Capítulo 4 Sala 12

Clara chegou na sala 12 com o coração acelerado. O prédio antigo da escola parecia respirar um ar diferente - mais úmido, mais silencioso. As paredes eram cobertas por cartazes rasgados de eventos que ninguém mais lembrava. A porta da sala estava entreaberta.

Ela respirou fundo antes de empurrá-la.

Lá dentro, a luz era baixa. Algumas cadeiras formavam um círculo no centro. Quatro pessoas já estavam ali. Alice, com o capuz agora no colo. Um garoto alto, de expressão fechada, roendo as unhas. Uma menina com cabelo rosa que desenhava num caderno. E um outro garoto magro, sentado no chão com fones de ouvido - olhos vermelhos, mas não parecia ter chorado só hoje.

Alice acenou para Clara, e ela se aproximou devagar.

- Esse é o Clube das Palavras Não Ditas - disse Alice com um meio sorriso. - A gente não tem regras, nem professores. Só escuta, se quiser falar. E escreve, quando as palavras pesam.

Clara sentou. O silêncio não era desconfortável. Era... respeitoso.

- Todo mundo aqui tem alguma coisa presa - disse a menina do cabelo rosa, sem tirar os olhos do caderno. - E tudo bem se demorar pra sair.

O garoto de fones tirou um dos lados e disse: - Às vezes a gente só precisa saber que não tá sozinho.

Clara ficou quieta. Mas dentro dela, algo se mexia. Um pedaço da solidão que sempre achou que era só dela começou a se dissolver, lentamente.

Alice entregou a ela um pedaço de papel com uma pergunta escrita:

"Se você pudesse dizer qualquer coisa, sem medo, o que diria?"

Clara pegou o lápis. E começou a escrever.

Clara não pensou. Apenas escreveu.

"Eu sinto falta de mim. Da versão que ria com facilidade, que acreditava que o futuro seria bom. Mas agora, tudo parece distante. Como se eu estivesse presa atrás de um vidro. Vejo o mundo, mas não consigo tocá-lo. E às vezes, sinto que se eu desaparecesse, ninguém notaria. Ou notariam por um tempo... e depois esqueceriam. Eu queria voltar a ser leve. Só isso."

Quando terminou, não leu em voz alta. Apenas dobrou o papel e o colocou numa caixa que estava no centro do círculo. Alice sorriu e fez o mesmo.

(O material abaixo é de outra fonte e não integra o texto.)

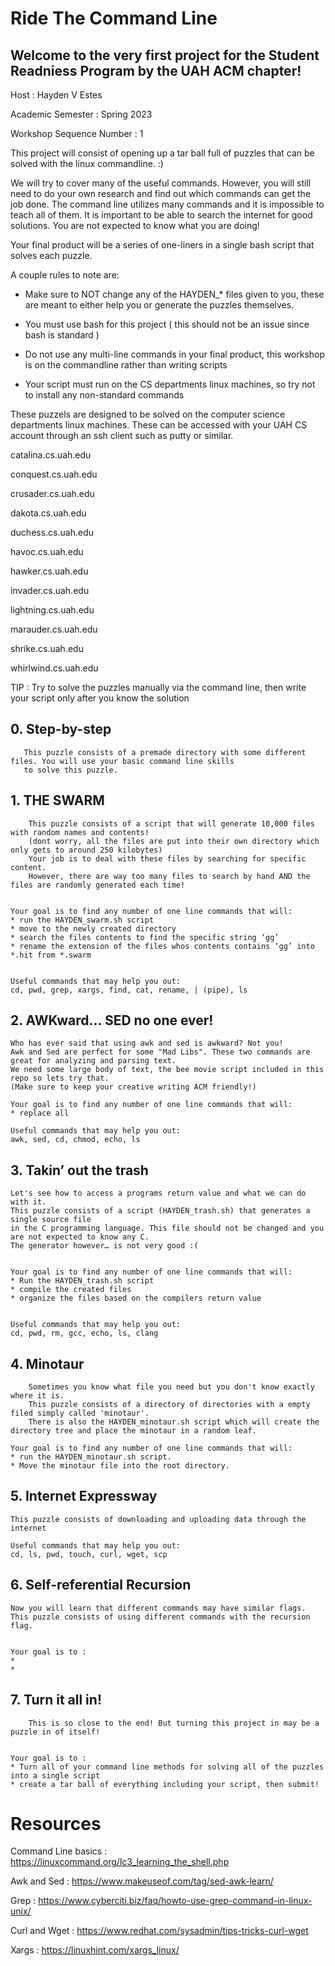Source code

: ﻿# Ride The Command Line
## Welcome to the very first project for the Student Readniess Program by the UAH ACM chapter!

Host : Hayden V Estes

Academic Semester : Spring 2023

Workshop Sequence Number : 1


This project will consist of opening up a tar ball full of puzzles that can be solved with the linux commandline. :)


We will try to cover many of the useful commands. However, you will still need to do your own research and find out which commands can get the job done. The command line utilizes many commands and it is impossible to teach all of them. It is important to be able to search the internet for good solutions. You are not expected to know what you are doing!


Your final product will be a series of one-liners in a single bash script that solves each puzzle. 


A couple rules to note are:
* Make sure to NOT change any of the HAYDEN_* files given to you, these are meant to either help you or generate the puzzles themselves.


* You must use bash for this project ( this should not be an issue since bash is standard )


* Do not use any multi-line commands in your final product, this workshop is on the commandline rather than writing scripts


* Your script must run on the CS departments linux machines, so try not to install any non-standard commands


These puzzels are designed to be solved on the computer science departments linux machines.
These can be accessed with your UAH CS account through an ssh client such as putty or similar.


 catalina.cs.uah.edu
 
 conquest.cs.uah.edu
    
   crusader.cs.uah.edu
   
   dakota.cs.uah.edu
   
   duchess.cs.uah.edu
    
   havoc.cs.uah.edu
    
   hawker.cs.uah.edu
    
   invader.cs.uah.edu
    
   lightning.cs.uah.edu
    
   marauder.cs.uah.edu
    
   shrike.cs.uah.edu
    
   whirlwind.cs.uah.edu
    

TIP : Try to solve the puzzles manually via the command line, then write your script only after you know the solution

## 0. Step-by-step

       This puzzle consists of a premade directory with some different files. You will use your basic command line skills
       to solve this puzzle. 

## 1. THE SWARM
        
        This puzzle consists of a script that will generate 10,000 files with random names and contents! 
        (dont worry, all the files are put into their own directory which only gets to around 250 kilobytes) 
        Your job is to deal with these files by searching for specific content. 
        However, there are way too many files to search by hand AND the files are randomly generated each time!


    Your goal is to find any number of one line commands that will:
    * run the HAYDEN_swarm.sh script
    * move to the newly created directory
    * search the files contents to find the specific string ‘gg’ 
    * rename the extension of the files whos contents contains ‘gg’ into *.hit from *.swarm


    Useful commands that may help you out:
    cd, pwd, grep, xargs, find, cat, rename, | (pipe), ls


## 2. AWKward... SED no one ever!


    Who has ever said that using awk and sed is awkward? Not you! 
    Awk and Sed are perfect for some "Mad Libs". These two commands are great for analyzing and parsing text. 
    We need some large body of text, the bee movie script included in this repo so lets try that.
    (Make sure to keep your creative writing ACM friendly!)
    
    Your goal is to find any number of one line commands that will:
    * replace all 

    Useful commands that may help you out:
    awk, sed, cd, chmod, echo, ls


## 3. Takin’ out the trash


    Let's see how to access a programs return value and what we can do with it.
    This puzzle consists of a script (HAYDEN_trash.sh) that generates a single source file 
    in the C programming language. This file should not be changed and you are not expected to know any C. 
    The generator however… is not very good :(


    Your goal is to find any number of one line commands that will:
    * Run the HAYDEN_trash.sh script
    * compile the created files
    * organize the files based on the compilers return value


    Useful commands that may help you out:
    cd, pwd, rm, gcc, echo, ls, clang


## 4. Minotaur


        Sometimes you know what file you need but you don't know exactly where it is.
        This puzzle consists of a directory of directories with a empty filed simply called 'minotaur'.
        There is also the HAYDEN_minotaur.sh script which will create the directory tree and place the minotaur in a random leaf.

    Your goal is to find any number of one line commands that will:
    * run the HAYDEN_minotaur.sh script.
    * Move the minotaur file into the root directory.


## 5. Internet Expressway


    This puzzle consists of downloading and uploading data through the internet

    Useful commands that may help you out:
    cd, ls, pwd, touch, curl, wget, scp
    
## 6. Self-referential Recursion

    Now you will learn that different commands may have similar flags.
    This puzzle consists of using different commands with the recursion flag.
    
    
    Your goal is to :
    * 
    *

## 7. Turn it all in!

        This is so close to the end! But turning this project in may be a puzzle in of itself! 


    Your goal is to :
    * Turn all of your command line methods for solving all of the puzzles into a single script
    * create a tar ball of everything including your script, then submit!


# Resources

Command Line basics :
https://linuxcommand.org/lc3_learning_the_shell.php

Awk and Sed :
https://www.makeuseof.com/tag/sed-awk-learn/

Grep :
https://www.cyberciti.biz/faq/howto-use-grep-command-in-linux-unix/

Curl and Wget : 
https://www.redhat.com/sysadmin/tips-tricks-curl-wget

Xargs : 
https://linuxhint.com/xargs_linux/

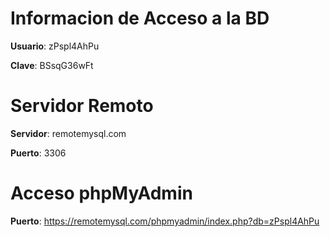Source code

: # Informacion de Acceso a la BD

**Usuario**: zPspl4AhPu

**Clave**: BSsqG36wFt

# Servidor Remoto

**Servidor**: remotemysql.com

**Puerto**: 3306

# Acceso phpMyAdmin

**Puerto**: https://remotemysql.com/phpmyadmin/index.php?db=zPspl4AhPu
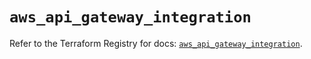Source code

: # `aws_api_gateway_integration`

Refer to the Terraform Registry for docs: [`aws_api_gateway_integration`](https://registry.terraform.io/providers/hashicorp/aws/5.81.0/docs/resources/api_gateway_integration).
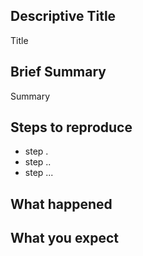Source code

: ## Descriptive Title
Title

## Brief Summary
Summary

## Steps to reproduce
* step .
* step ..
* step ...

## What happened

## What you expect 
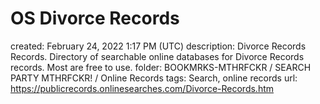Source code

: # OS Divorce Records

created: February 24, 2022 1:17 PM (UTC)
description: Divorce Records Records.  Directory of searchable online databases for Divorce Records records. Most are free to use.
folder: BOOKMRKS-MTHRFCKR / SEARCH PARTY MTHRFCKR! / Online Records
tags: Search, online records
url: https://publicrecords.onlinesearches.com/Divorce-Records.htm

Era isso. Cada um podia escrever o que quisesse e depositar ali. Palavras não ditas. Palavras que doíam.

- Um dia, se quiser, pode ler em voz alta - disse Alice. - Mas só quando parecer certo.

Clara assentiu. Pela primeira vez, ninguém estava forçando ela a falar. E isso fez com que ela quisesse.

O garoto dos fones se apresentou: - Rafael. Dezessete. Meu pai acha que depressão é frescura. Então eu venho aqui pra lembrar que não é.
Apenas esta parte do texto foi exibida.